#### Exercise description
Copy the data exactly. Images are the one exception.

#### Recorded data
######
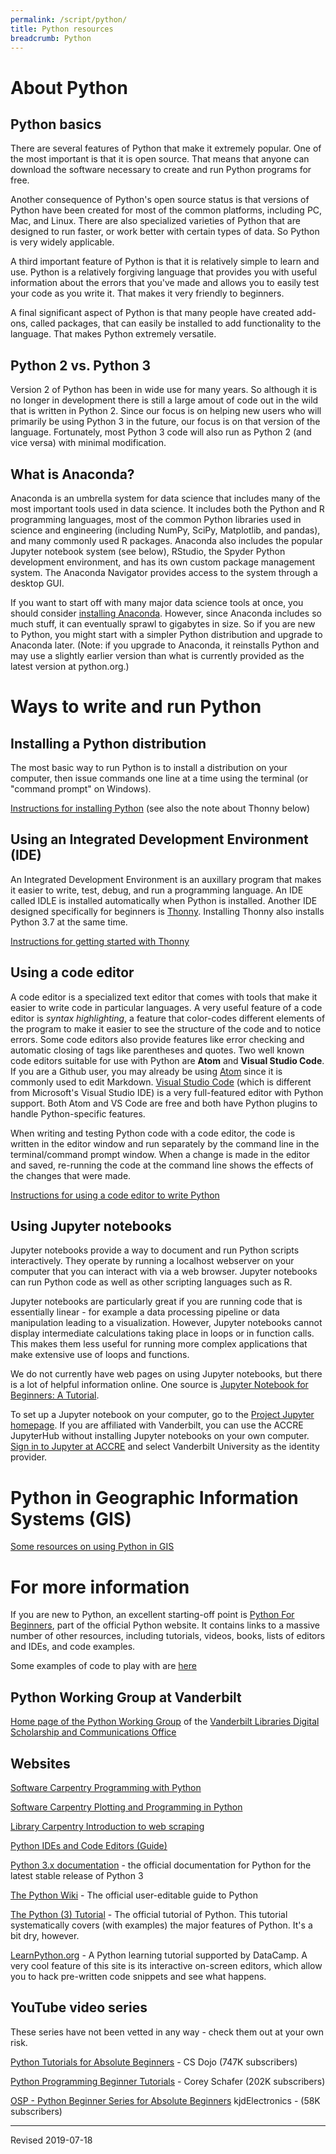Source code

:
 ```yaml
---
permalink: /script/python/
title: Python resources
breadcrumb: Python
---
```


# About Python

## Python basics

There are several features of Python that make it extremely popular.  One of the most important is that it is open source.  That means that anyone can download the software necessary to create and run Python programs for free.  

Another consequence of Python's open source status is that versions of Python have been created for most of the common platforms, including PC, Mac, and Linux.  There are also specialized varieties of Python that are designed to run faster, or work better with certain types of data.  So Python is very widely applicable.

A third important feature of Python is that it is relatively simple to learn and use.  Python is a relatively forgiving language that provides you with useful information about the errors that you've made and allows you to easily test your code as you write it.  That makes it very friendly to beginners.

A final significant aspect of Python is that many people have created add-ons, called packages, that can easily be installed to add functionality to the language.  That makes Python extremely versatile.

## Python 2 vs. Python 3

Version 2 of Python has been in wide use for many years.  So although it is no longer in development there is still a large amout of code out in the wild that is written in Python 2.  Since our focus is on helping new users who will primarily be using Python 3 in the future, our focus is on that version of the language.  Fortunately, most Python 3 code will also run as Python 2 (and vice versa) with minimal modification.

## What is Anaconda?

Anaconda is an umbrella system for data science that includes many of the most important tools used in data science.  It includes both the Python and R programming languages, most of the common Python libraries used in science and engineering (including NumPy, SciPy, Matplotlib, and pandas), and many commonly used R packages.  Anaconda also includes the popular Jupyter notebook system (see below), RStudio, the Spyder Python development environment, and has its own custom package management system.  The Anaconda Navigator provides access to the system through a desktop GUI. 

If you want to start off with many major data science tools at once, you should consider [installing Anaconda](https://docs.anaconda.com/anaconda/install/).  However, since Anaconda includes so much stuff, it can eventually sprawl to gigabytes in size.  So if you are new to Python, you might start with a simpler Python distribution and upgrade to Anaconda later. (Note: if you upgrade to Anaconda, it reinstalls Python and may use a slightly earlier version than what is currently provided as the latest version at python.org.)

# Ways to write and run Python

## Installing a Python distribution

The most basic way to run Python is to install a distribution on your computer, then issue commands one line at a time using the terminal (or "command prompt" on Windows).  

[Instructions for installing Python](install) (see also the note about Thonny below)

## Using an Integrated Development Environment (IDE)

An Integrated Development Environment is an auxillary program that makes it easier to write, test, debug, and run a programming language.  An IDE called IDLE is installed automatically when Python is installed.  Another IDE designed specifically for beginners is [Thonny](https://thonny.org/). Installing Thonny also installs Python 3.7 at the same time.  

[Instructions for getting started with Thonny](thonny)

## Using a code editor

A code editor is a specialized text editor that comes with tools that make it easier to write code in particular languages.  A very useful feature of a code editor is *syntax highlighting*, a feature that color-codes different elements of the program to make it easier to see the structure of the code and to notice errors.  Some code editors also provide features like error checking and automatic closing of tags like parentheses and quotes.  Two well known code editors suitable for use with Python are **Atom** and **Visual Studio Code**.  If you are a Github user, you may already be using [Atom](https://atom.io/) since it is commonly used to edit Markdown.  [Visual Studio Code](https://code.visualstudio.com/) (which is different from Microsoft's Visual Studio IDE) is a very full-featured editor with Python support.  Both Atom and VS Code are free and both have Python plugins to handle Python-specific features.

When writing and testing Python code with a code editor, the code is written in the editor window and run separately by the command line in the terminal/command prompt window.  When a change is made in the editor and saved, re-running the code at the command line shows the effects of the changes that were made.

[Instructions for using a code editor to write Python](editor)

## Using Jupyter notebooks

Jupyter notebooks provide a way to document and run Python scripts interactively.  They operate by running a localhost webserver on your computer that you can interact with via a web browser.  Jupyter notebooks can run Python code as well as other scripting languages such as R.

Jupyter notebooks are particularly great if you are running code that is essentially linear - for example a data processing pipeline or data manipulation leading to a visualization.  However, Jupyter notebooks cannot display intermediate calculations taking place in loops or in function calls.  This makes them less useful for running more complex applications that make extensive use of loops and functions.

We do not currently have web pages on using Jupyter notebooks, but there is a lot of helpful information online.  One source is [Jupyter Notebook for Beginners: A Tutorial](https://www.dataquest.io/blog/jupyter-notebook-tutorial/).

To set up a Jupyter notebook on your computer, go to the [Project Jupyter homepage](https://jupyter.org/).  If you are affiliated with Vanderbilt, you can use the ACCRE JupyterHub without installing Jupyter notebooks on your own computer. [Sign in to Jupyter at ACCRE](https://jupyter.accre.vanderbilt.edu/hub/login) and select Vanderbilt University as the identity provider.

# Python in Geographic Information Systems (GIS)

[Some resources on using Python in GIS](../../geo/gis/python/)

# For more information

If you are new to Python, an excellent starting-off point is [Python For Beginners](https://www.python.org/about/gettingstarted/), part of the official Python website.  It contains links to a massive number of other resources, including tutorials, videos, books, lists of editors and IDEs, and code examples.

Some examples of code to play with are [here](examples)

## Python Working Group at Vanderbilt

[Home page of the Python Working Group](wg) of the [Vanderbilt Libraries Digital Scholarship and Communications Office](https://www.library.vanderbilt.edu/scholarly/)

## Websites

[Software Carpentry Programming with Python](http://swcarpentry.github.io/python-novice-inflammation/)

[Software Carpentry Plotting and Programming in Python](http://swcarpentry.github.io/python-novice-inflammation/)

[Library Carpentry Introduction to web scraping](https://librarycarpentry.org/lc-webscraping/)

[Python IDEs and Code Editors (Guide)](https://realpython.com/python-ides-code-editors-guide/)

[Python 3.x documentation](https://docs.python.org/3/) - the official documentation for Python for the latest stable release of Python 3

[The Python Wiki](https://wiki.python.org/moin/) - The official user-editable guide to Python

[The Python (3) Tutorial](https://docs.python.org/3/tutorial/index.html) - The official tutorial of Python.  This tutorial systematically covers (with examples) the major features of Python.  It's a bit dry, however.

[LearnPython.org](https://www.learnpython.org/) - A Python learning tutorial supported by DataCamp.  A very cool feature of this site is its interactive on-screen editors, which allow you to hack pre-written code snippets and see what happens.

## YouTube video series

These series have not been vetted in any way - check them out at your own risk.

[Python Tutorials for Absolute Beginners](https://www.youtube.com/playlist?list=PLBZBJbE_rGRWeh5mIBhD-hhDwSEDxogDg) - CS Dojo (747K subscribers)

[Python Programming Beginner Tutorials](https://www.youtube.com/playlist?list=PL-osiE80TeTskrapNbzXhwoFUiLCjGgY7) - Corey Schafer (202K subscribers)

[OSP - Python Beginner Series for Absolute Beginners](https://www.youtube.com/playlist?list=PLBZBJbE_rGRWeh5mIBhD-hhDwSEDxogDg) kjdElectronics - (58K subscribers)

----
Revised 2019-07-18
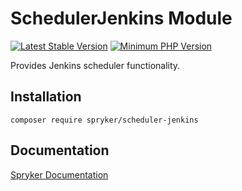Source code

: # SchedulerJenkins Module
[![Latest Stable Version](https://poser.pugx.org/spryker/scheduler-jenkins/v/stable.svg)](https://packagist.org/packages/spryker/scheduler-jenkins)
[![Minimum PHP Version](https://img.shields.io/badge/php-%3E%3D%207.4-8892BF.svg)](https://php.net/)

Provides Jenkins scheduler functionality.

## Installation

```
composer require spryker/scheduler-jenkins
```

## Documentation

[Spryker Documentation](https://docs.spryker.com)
######
#### Reply
Source code

:
 ```yaml
---
permalink: /script/python/
title: Python resources
breadcrumb: Python
---
```


# About Python

## Python basics

There are several features of Python that make it extremely popular.  One of the most important is that it is open source.  That means that anyone can download the software necessary to create and run Python programs for free.  

Another consequence of Python's open source status is that versions of Python have been created for most of the common platforms, including PC, Mac, and Linux.  There are also specialized varieties of Python that are designed to run faster, or work better with certain types of data.  So Python is very widely applicable.

A third important feature of Python is that it is relatively simple to learn and use.  Python is a relatively forgiving language that provides you with useful information about the errors that you've made and allows you to easily test your code as you write it.  That makes it very friendly to beginners.

A final significant aspect of Python is that many people have created add-ons, called packages, that can easily be installed to add functionality to the language.  That makes Python extremely versatile.

## Python 2 vs. Python 3

Version 2 of Python has been in wide use for many years.  So although it is no longer in development there is still a large amout of code out in the wild that is written in Python 2.  Since our focus is on helping new users who will primarily be using Python 3 in the future, our focus is on that version of the language.  Fortunately, most Python 3 code will also run as Python 2 (and vice versa) with minimal modification.

## What is Anaconda?

Anaconda is an umbrella system for data science that includes many of the most important tools used in data science.  It includes both the Python and R programming languages, most of the common Python libraries used in science and engineering (including NumPy, SciPy, Matplotlib, and pandas), and many commonly used R packages.  Anaconda also includes the popular Jupyter notebook system (see below), RStudio, the Spyder Python development environment, and has its own custom package management system.  The Anaconda Navigator provides access to the system through a desktop GUI. 

If you want to start off with many major data science tools at once, you should consider [installing Anaconda](https://docs.anaconda.com/anaconda/install/).  However, since Anaconda includes so much stuff, it can eventually sprawl to gigabytes in size.  So if you are new to Python, you might start with a simpler Python distribution and upgrade to Anaconda later. (Note: if you upgrade to Anaconda, it reinstalls Python and may use a slightly earlier version than what is currently provided as the latest version at python.org.)

# Ways to write and run Python

## Installing a Python distribution

The most basic way to run Python is to install a distribution on your computer, then issue commands one line at a time using the terminal (or "command prompt" on Windows).  

[Instructions for installing Python](install) (see also the note about Thonny below)

## Using an Integrated Development Environment (IDE)

An Integrated Development Environment is an auxillary program that makes it easier to write, test, debug, and run a programming language.  An IDE called IDLE is installed automatically when Python is installed.  Another IDE designed specifically for beginners is [Thonny](https://thonny.org/). Installing Thonny also installs Python 3.7 at the same time.  

[Instructions for getting started with Thonny](thonny)

## Using a code editor

A code editor is a specialized text editor that comes with tools that make it easier to write code in particular languages.  A very useful feature of a code editor is *syntax highlighting*, a feature that color-codes different elements of the program to make it easier to see the structure of the code and to notice errors.  Some code editors also provide features like error checking and automatic closing of tags like parentheses and quotes.  Two well known code editors suitable for use with Python are **Atom** and **Visual Studio Code**.  If you are a Github user, you may already be using [Atom](https://atom.io/) since it is commonly used to edit Markdown.  [Visual Studio Code](https://code.visualstudio.com/) (which is different from Microsoft's Visual Studio IDE) is a very full-featured editor with Python support.  Both Atom and VS Code are free and both have Python plugins to handle Python-specific features.

When writing and testing Python code with a code editor, the code is written in the editor window and run separately by the command line in the terminal/command prompt window.  When a change is made in the editor and saved, re-running the code at the command line shows the effects of the changes that were made.

[Instructions for using a code editor to write Python](editor)

## Using Jupyter notebooks

Jupyter notebooks provide a way to document and run Python scripts interactively.  They operate by running a localhost webserver on your computer that you can interact with via a web browser.  Jupyter notebooks can run Python code as well as other scripting languages such as R.

Jupyter notebooks are particularly great if you are running code that is essentially linear - for example a data processing pipeline or data manipulation leading to a visualization.  However, Jupyter notebooks cannot display intermediate calculations taking place in loops or in function calls.  This makes them less useful for running more complex applications that make extensive use of loops and functions.

We do not currently have web pages on using Jupyter notebooks, but there is a lot of helpful information online.  One source is [Jupyter Notebook for Beginners: A Tutorial](https://www.dataquest.io/blog/jupyter-notebook-tutorial/).

To set up a Jupyter notebook on your computer, go to the [Project Jupyter homepage](https://jupyter.org/).  If you are affiliated with Vanderbilt, you can use the ACCRE JupyterHub without installing Jupyter notebooks on your own computer. [Sign in to Jupyter at ACCRE](https://jupyter.accre.vanderbilt.edu/hub/login) and select Vanderbilt University as the identity provider.

# Python in Geographic Information Systems (GIS)

[Some resources on using Python in GIS](../../geo/gis/python/)

# For more information

If you are new to Python, an excellent starting-off point is [Python For Beginners](https://www.python.org/about/gettingstarted/), part of the official Python website.  It contains links to a massive number of other resources, including tutorials, videos, books, lists of editors and IDEs, and code examples.

Some examples of code to play with are [here](examples)

## Python Working Group at Vanderbilt

[Home page of the Python Working Group](wg) of the [Vanderbilt Libraries Digital Scholarship and Communications Office](https://www.library.vanderbilt.edu/scholarly/)

## Websites

[Software Carpentry Programming with Python](http://swcarpentry.github.io/python-novice-inflammation/)

[Software Carpentry Plotting and Programming in Python](http://swcarpentry.github.io/python-novice-inflammation/)

[Library Carpentry Introduction to web scraping](https://librarycarpentry.org/lc-webscraping/)

[Python IDEs and Code Editors (Guide)](https://realpython.com/python-ides-code-editors-guide/)

[Python 3.x documentation](https://docs.python.org/3/) - the official documentation for Python for the latest stable release of Python 3

[The Python Wiki](https://wiki.python.org/moin/) - The official user-editable guide to Python

[The Python (3) Tutorial](https://docs.python.org/3/tutorial/index.html) - The official tutorial of Python.  This tutorial systematically covers (with examples) the major features of Python.  It's a bit dry, however.

[LearnPython.org](https://www.learnpython.org/) - A Python learning tutorial supported by DataCamp.  A very cool feature of this site is its interactive on-screen editors, which allow you to hack pre-written code snippets and see what happens.

## YouTube video series

These series have not been vetted in any way - check them out at your own risk.

[Python Tutorials for Absolute Beginners](https://www.youtube.com/playlist?list=PLBZBJbE_rGRWeh5mIBhD-hhDwSEDxogDg) - CS Dojo (747K subscribers)

[Python Programming Beginner Tutorials](https://www.youtube.com/playlist?list=PL-osiE80TeTskrapNbzXhwoFUiLCjGgY7) - Corey Schafer (202K subscribers)

[OSP - Python Beginner Series for Absolute Beginners](https://www.youtube.com/playlist?list=PLBZBJbE_rGRWeh5mIBhD-hhDwSEDxogDg) kjdElectronics - (58K subscribers)

----
Revised 2019-07-18
Source code

: # SchedulerJenkins Module
[![Latest Stable Version](https://poser.pugx.org/spryker/scheduler-jenkins/v/stable.svg)](https://packagist.org/packages/spryker/scheduler-jenkins)
[![Minimum PHP Version](https://img.shields.io/badge/php-%3E%3D%207.4-8892BF.svg)](https://php.net/)

Provides Jenkins scheduler functionality.

## Installation

```
composer require spryker/scheduler-jenkins
```

## Documentation

[Spryker Documentation](https://docs.spryker.com)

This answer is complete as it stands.